The Biography of Lady Esmeralda Pie

by Augusta Millard

Augusta Millard, Jane Harcourt's employer and mentor in Anna and her Daughters, has written a number of historical biographies.

"The adventures of Lady Esmeralda Pie make very amusing reading," she tells Jane. "She was a baggage; there's no other word for her."
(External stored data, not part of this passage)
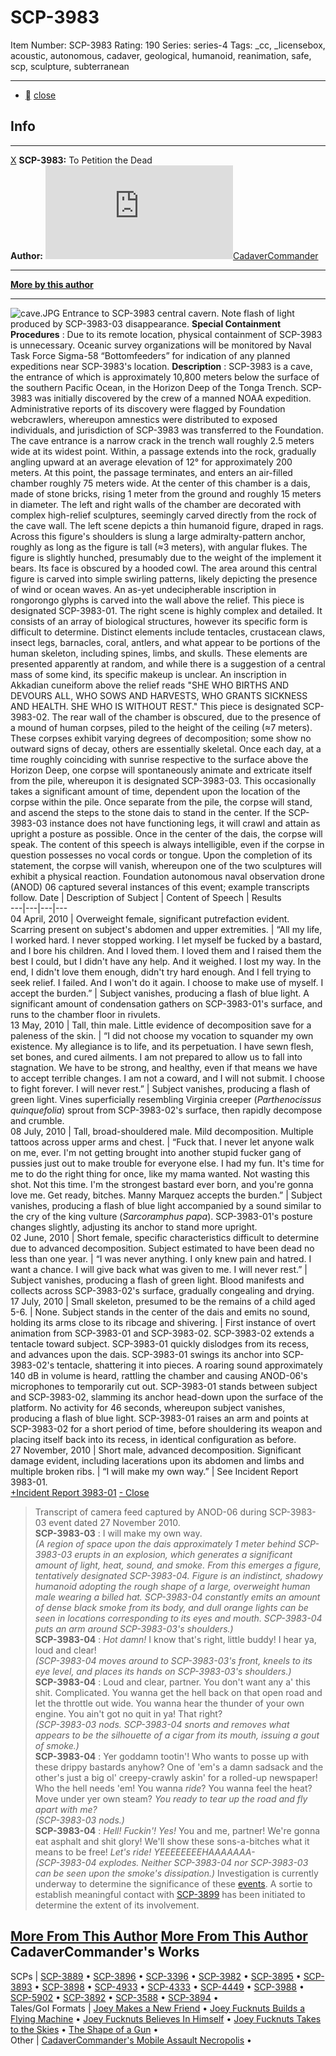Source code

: # SCP-3983
Item Number: SCP-3983
Rating: 190
Series: series-4
Tags: _cc, _licensebox, acoustic, autonomous, cadaver, geological, humanoid, reanimation, safe, scp, sculpture, subterranean

---

  * [](javascript:;)
[close](javascript:;)
## Info
* * *
[X](javascript:;)
**SCP-3983:** To Petition the Dead  
**Author:** [![CadaverCommander](https://www.wikidot.com/avatar.php?userid=3187823&amp;size=small&amp;timestamp=1747180091)](http://www.wikidot.com/user:info/cadavercommander)[CadaverCommander](http://www.wikidot.com/user:info/cadavercommander)
* * *
**[More by this author](http://www.scp-wiki.net/cadavercommander)**
* * *

  

![cave.JPG](https://scp-wiki.wdfiles.com/local--files/scp-3983/cave.JPG)
Entrance to SCP-3983 central cavern. Note flash of light produced by SCP-3983-03 disappearance.
**Special Containment Procedures** : Due to its remote location, physical containment of SCP-3983 is unnecessary. Oceanic survey organizations will be monitored by Naval Task Force Sigma-58 “Bottomfeeders” for indication of any planned expeditions near SCP-3983's location.
**Description** : SCP-3983 is a cave, the entrance of which is approximately 10,800 meters below the surface of the southern Pacific Ocean, in the Horizon Deep of the Tonga Trench. SCP-3983 was initially discovered by the crew of a manned NOAA expedition. Administrative reports of its discovery were flagged by Foundation webcrawlers, whereupon amnestics were distributed to exposed individuals, and jurisdiction of SCP-3983 was transferred to the Foundation.
The cave entrance is a narrow crack in the trench wall roughly 2.5 meters wide at its widest point. Within, a passage extends into the rock, gradually angling upward at an average elevation of 12° for approximately 200 meters. At this point, the passage terminates, and enters an air-filled chamber roughly 75 meters wide.
At the center of this chamber is a dais, made of stone bricks, rising 1 meter from the ground and roughly 15 meters in diameter. The left and right walls of the chamber are decorated with complex high-relief sculptures, seemingly carved directly from the rock of the cave wall.
The left scene depicts a thin humanoid figure, draped in rags. Across this figure's shoulders is slung a large admiralty-pattern anchor, roughly as long as the figure is tall (≈3 meters), with angular flukes. The figure is slightly hunched, presumably due to the weight of the implement it bears. Its face is obscured by a hooded cowl. The area around this central figure is carved into simple swirling patterns, likely depicting the presence of wind or ocean waves. An as-yet undecipherable inscription in rongorongo glyphs is carved into the wall above the relief. This piece is designated SCP-3983-01.
The right scene is highly complex and detailed. It consists of an array of biological structures, however its specific form is difficult to determine. Distinct elements include tentacles, crustacean claws, insect legs, barnacles, coral, antlers, and what appear to be portions of the human skeleton, including spines, limbs, and skulls. These elements are presented apparently at random, and while there is a suggestion of a central mass of some kind, its specific makeup is unclear. An inscription in Akkadian cuneiform above the relief reads "SHE WHO BIRTHS AND DEVOURS ALL, WHO SOWS AND HARVESTS, WHO GRANTS SICKNESS AND HEALTH. SHE WHO IS WITHOUT REST." This piece is designated SCP-3983-02.
The rear wall of the chamber is obscured, due to the presence of a mound of human corpses, piled to the height of the ceiling (≈7 meters). These corpses exhibit varying degrees of decomposition; some show no outward signs of decay, others are essentially skeletal.
Once each day, at a time roughly coinciding with sunrise respective to the surface above the Horizon Deep, one corpse will spontaneously animate and extricate itself from the pile, whereupon it is designated SCP-3983-03. This occasionally takes a significant amount of time, dependent upon the location of the corpse within the pile. Once separate from the pile, the corpse will stand, and ascend the steps to the stone dais to stand in the center. If the SCP-3983-03 instance does not have functioning legs, it will crawl and attain as upright a posture as possible.
Once in the center of the dais, the corpse will speak. The content of this speech is always intelligible, even if the corpse in question possesses no vocal cords or tongue.
Upon the completion of its statement, the corpse will vanish, whereupon one of the two sculptures will exhibit a physical reaction. Foundation autonomous naval observation drone (ANOD) 06 captured several instances of this event; example transcripts follow.
Date | Description of Subject | Content of Speech | Results  
---|---|---|---  
04 April, 2010 | Overweight female, significant putrefaction evident. Scarring present on subject's abdomen and upper extremities. | “All my life, I worked hard. I never stopped working. I let myself be fucked by a bastard, and I bore his children. And I loved them. I loved them and I raised them the best I could, but I didn't have any help. And it weighed. I lost my way. In the end, I didn't love them enough, didn't try hard enough. And I fell trying to seek relief. I failed. And I won't do it again. I choose to make use of myself. I accept the burden.” | Subject vanishes, producing a flash of blue light. A significant amount of condensation gathers on SCP-3983-01's surface, and runs to the chamber floor in rivulets.  
13 May, 2010 | Tall, thin male. Little evidence of decomposition save for a paleness of the skin. | “I did not choose my vocation to squander my own existence. My allegiance is to life, and its perpetuation. I have sewn flesh, set bones, and cured ailments. I am not prepared to allow us to fall into stagnation. We have to be strong, and healthy, even if that means we have to accept terrible changes. I am not a coward, and I will not submit. I choose to fight forever. I will never rest.” | Subject vanishes, producing a flash of green light. Vines superficially resembling Virginia creeper (_Parthenocissus quinquefolia_) sprout from SCP-3983-02's surface, then rapidly decompose and crumble.  
08 July, 2010 | Tall, broad-shouldered male. Mild decomposition. Multiple tattoos across upper arms and chest. | “Fuck that. I never let anyone walk on me, ever. I'm not getting brought into another stupid fucker gang of pussies just out to make trouble for everyone else. I had my fun. It's time for me to do the right thing for once, like my mama wanted. Not wasting this shot. Not this time. I'm the strongest bastard ever born, and you're gonna love me. Get ready, bitches. Manny Marquez accepts the burden.” | Subject vanishes, producing a flash of blue light accompanied by a sound similar to the cry of the king vulture (_Sarcoramphus papa_). SCP-3983-01's posture changes slightly, adjusting its anchor to stand more upright.  
02 June, 2010 | Short female, specific characteristics difficult to determine due to advanced decomposition. Subject estimated to have been dead no less than one year. | “I was never anything. I only knew pain and hatred. I want a chance. I will give back what was given to me. I will never rest.” | Subject vanishes, producing a flash of green light. Blood manifests and collects across SCP-3983-02's surface, gradually congealing and drying.  
17 July, 2010 | Small skeleton, presumed to be the remains of a child aged 5-6. | None. Subject stands in the center of the dais and emits no sound, holding its arms close to its ribcage and shivering. | First instance of overt animation from SCP-3983-01 and SCP-3983-02. SCP-3983-02 extends a tentacle toward subject. SCP-3983-01 quickly dislodges from its recess, and advances upon the dais. SCP-3983-01 swings its anchor into SCP-3983-02's tentacle, shattering it into pieces. A roaring sound approximately 140 dB in volume is heard, rattling the chamber and causing ANOD-06's microphones to temporarily cut out. SCP-3983-01 stands between subject and SCP-3983-02, slamming its anchor head-down upon the surface of the platform. No activity for 46 seconds, whereupon subject vanishes, producing a flash of blue light. SCP-3983-01 raises an arm and points at SCP-3983-02 for a short period of time, before shouldering its weapon and placing itself back into its recess, in identical configuration as before.  
27 November, 2010 | Short male, advanced decomposition. Significant damage evident, including lacerations upon its abdomen and limbs and multiple broken ribs. | “I will make my own way.” | See Incident Report 3983-01.  
[+Incident Report 3983-01](javascript:;)
[\- Close](javascript:;)
> Transcript of camera feed captured by ANOD-06 during SCP-3983-03 event dated 27 November 2010.  
>  **SCP-3983-03** : I will make my own way.  
>  _(A region of space upon the dais approximately 1 meter behind SCP-3983-03 erupts in an explosion, which generates a significant amount of light, heat, sound, and smoke. From this emerges a figure, tentatively designated SCP-3983-04. Figure is an indistinct, shadowy humanoid adopting the rough shape of a large, overweight human male wearing a billed hat. SCP-3983-04 constantly emits an amount of dense black smoke from its body, and dull orange lights can be seen in locations corresponding to its eyes and mouth. SCP-3983-04 puts an arm around SCP-3983-03's shoulders.)_  
>  **SCP-3983-04** : _Hot damn!_ I know that's right, little buddy! I hear ya, loud and clear!  
>  _(SCP-3983-04 moves around to SCP-3983-03's front, kneels to its eye level, and places its hands on SCP-3983-03's shoulders.)_  
>  **SCP-3983-04** : Loud and clear, partner. You don't want any a' this shit. Complicated. You wanna get the hell back on that open road and let the throttle out wide. You wanna hear the thunder of your own engine. You ain't got no quit in ya! That right?  
>  _(SCP-3983-03 nods. SCP-3983-04 snorts and removes what appears to be the silhouette of a cigar from its mouth, issuing a gout of smoke.)_  
>  **SCP-3983-04** : Yer goddamn tootin'! Who wants to posse up with these drippy bastards anyhow? One of 'em's a damn sadsack and the other's just a big ol' creepy-crawly askin' for a rolled-up newspaper! Who the hell needs 'em! You wanna _ride_? You wanna feel the heat? Move under yer own steam? _You ready to tear up the road and fly apart with me?_  
>  _(SCP-3983-03 nods.)_  
>  **SCP-3983-04** : _Hell! Fuckin'! Yes!_ You and me, partner! We're gonna eat asphalt and shit glory! We'll show these sons-a-bitches what it means to be free! _Let's ride! YEEEEEEEEHAAAAAAA-_  
>  _(SCP-3983-04 explodes. Neither SCP-3983-04 nor SCP-3983-03 can be seen upon the smoke's dissipation.)_
Investigation is currently underway to determine the significance of these [events](/scp-3898). A sortie to establish meaningful contact with [SCP-3899](/scp-3899) has been initiated to determine the extent of its involvement.
  

[More From This Author](javascript:;)
[More From This Author](javascript:;)
CadaverCommander's Works  
---  
SCPs |  [SCP-3889](/scp-3889) • [SCP-3896](/scp-3896) • [SCP-3396](/scp-3396) • [SCP-3982](/scp-3982) • [SCP-3895](/scp-3895) • [SCP-3893](/scp-3893) • [SCP-3898](/scp-3898) • [SCP-4933](/scp-4933) • [SCP-4333](/scp-4333) • [SCP-4449](/scp-4449) • [SCP-3988](/scp-3988) • [SCP-5902](/scp-5902) • [SCP-3892](/scp-3892) • [SCP-3588](/scp-3588) • [SCP-3894](/scp-3894) •  
Tales/GoI Formats |  [Joey Makes a New Friend](/joey-makes-a-new-friend) • [Joey Fucknuts Builds a Flying Machine](/joey-fucknuts-builds-a-flying-machine) • [Joey Fucknuts Believes In Himself](/joey-fucknuts-believes-in-himself) • [Joey Fucknuts Takes to the Skies](/joey-fucknuts-takes-to-the-skies) • [The Shape of a Gun](/the-shape-of-a-gun) •  
Other |  [CadaverCommander's Mobile Assault Necropolis](/cadavercommander) •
Lady Esmeralda's background was no less interesting than herself; it was a colourful picture of luxury and squalor. Armies of servants thronged the great houses; coaches rumbled up to the doors. Huge meals were eaten at tables laden with silver and lit by candles; there was drinking and gambling and duelling. Highwaymen frequented lonely roads and footpads lurked in the streets. Thieves were hanged and crowds gathered to see the grisly entertainment. (Chapter 7 of Anna and her Daughters.]

Mr. Senture's Book

During the final year of the first World War, Charlotte Dean's bleak existence was lightened a little by the arrival of a curious old man who visited Hinkleton to research the architecture and stained glass of her father's church for a book he was writing.

The church, says Charlotte, is of grey stone, beautiful and simple and bare. and the windows are of that clear, transparent glass which transmute the sunbeams to shafts of jewelled light.

"The book was eventually published and I have often wondered whether he made any money for his invalid wife. I loved the book, of course, but it would not appeal to a wide public, I'm afraid."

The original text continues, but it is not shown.